Les écrits attribués à Marie elle-même renforcent cette dualité. Tantôt elle est présentée comme une femme indignée qui doit défendre son honneur contre des campagnes de diffamation ; tantôt elle révèle une satisfaction presque espiègle dans l’habileté avec laquelle elle manipule juges, époux et rivaux. Elle est à la fois innocente et rusée, victime et bourreau.
Cette ambivalence explique en grande partie l'intérêt constant porté à sa figure. Mary Carleton incarne la tension entre l'identité « officielle » — celle exigée par la société — et l'identité « fabriquée », celle que l'on construit pour survivre ou prospérer. Sa vie est un exemple extrême de la façon dont l'identité peut être performative., un rôle joué devant un public qui, à son tour, souhaite croire à certaines histoires.
Finalement, « La princesse allemande » évoluait dans un espace intermédiaire entre réalité et fiction, entre autobiographie et roman, entre document juridique et pamphlet sensationnaliste. Son héritage perdure précisément parce qu'il a exploré toutes ces zones grises.obligeant ceux qui la jugent – hier comme aujourd’hui – à se demander ce qui est réel et ce qui relève de la représentation dans la vie de chacun.
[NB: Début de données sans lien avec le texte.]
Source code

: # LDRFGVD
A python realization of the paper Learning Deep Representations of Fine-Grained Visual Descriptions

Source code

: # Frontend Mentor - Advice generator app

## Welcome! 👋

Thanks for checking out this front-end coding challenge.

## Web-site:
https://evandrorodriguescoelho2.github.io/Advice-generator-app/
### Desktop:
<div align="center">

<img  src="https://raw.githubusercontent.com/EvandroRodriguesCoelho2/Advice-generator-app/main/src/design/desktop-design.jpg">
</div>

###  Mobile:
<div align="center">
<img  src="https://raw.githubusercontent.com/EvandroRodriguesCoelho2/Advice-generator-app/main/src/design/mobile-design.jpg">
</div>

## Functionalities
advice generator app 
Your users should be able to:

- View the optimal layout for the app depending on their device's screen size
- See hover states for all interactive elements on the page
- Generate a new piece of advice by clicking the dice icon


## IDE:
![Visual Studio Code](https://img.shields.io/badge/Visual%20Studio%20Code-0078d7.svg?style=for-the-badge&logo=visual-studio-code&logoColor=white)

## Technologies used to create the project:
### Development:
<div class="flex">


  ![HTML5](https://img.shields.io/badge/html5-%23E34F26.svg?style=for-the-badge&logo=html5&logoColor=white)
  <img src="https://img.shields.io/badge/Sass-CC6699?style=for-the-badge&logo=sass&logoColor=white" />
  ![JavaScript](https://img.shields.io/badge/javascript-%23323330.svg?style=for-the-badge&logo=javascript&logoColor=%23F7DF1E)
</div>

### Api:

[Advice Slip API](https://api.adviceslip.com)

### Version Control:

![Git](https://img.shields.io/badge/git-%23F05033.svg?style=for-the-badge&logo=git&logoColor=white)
L'histoire de Mary Carleton, depuis ses humbles origines à Canterbury jusqu'à sa mort sur l'échafaud après une vie de mensonges, de mariages douteux, de déportations et de retours clandestins, dresse le portrait d'une femme qui savait faire du monde sa scène. Son histoire montre comment l'intelligence, le sens de l'observation et la maîtrise du langage peuvent être des armes aussi puissantes que dangereuses.surtout lorsqu'elles sont utilisées pour contester, exploiter ou transgresser les règles d'une société obsédée par l'apparence et le statut social.